サンバイオは4月18日、再生細胞薬「アクーゴ脳内移植用注」（バンデフィテムセル、SB623）の第3回の製造の収量について「予定通り確保することができた」と発表した。今後は規格試験、特性解析の結果を得た上で、全ての基準値を満たすことが確認できれば、第三回目の製造は適合と判断される。同社は、その結果を待って速やかに一部変更申請を行い、承認取得を目指す考え。出荷可能となる時期について同社は、従来通り25年５～７月を想定している。

アクーゴは、厚労省から「外傷性脳損傷に伴う慢性期の運動麻痺の改善」を効能・効果として条件及び期限付き製造販売承認を2024年7月31日に取得。その際に、「承認取得後に治験製品と本品との品質の同等性／同質性に関するデータを収集し、改めて同部会の評価を受けるまで出荷できない」との承認条件が付されていた。これを受け同社は、計2回の製造を実施。１回目は不適合だったが、２回目は24年12月6日に予定通りの「収量」を確保したと公表していた。今回の第3回で適合と判断されれば出荷解除の一部変更承認の手続きを経て、いよいよ出荷への道が開ける。

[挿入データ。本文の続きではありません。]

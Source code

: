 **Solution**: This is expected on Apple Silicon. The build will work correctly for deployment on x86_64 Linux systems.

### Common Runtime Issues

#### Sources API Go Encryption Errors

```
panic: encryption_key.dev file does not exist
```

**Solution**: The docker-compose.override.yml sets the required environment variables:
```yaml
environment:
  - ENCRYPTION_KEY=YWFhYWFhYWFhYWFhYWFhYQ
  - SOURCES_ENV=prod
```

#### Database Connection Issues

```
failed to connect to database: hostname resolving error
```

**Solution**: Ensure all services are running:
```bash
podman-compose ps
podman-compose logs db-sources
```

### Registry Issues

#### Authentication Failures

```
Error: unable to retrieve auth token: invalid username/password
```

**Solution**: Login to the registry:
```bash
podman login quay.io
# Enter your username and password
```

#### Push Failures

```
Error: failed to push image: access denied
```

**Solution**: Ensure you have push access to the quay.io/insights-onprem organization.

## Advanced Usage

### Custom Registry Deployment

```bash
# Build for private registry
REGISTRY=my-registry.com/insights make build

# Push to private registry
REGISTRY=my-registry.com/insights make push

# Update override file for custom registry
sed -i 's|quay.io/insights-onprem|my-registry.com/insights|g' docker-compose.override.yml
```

◎出荷可能な時期は、「従来通り2026年１月期第２四半期（25年５～７月）を想定」

同社は、「規格試験、特性解析の結果が明らかとなるまでには２か月程の期間を要すると見込んでいる」としながらも、「今回の製造が適合である場合、適合する製造結果が２回分得られたことになるので、アクーゴの出荷に関する条件が達成される」と強調。出荷が可能となる時期について、「従来通り2026年１月期第２四半期（25年５～７月）を想定している」とコメントした。なお、出荷解除の承認取得後には薬価交渉が始まる。同社は、60～90日以内の薬価収載ルールに基づき、「年内の販売開始」にも強い期待感を寄せている。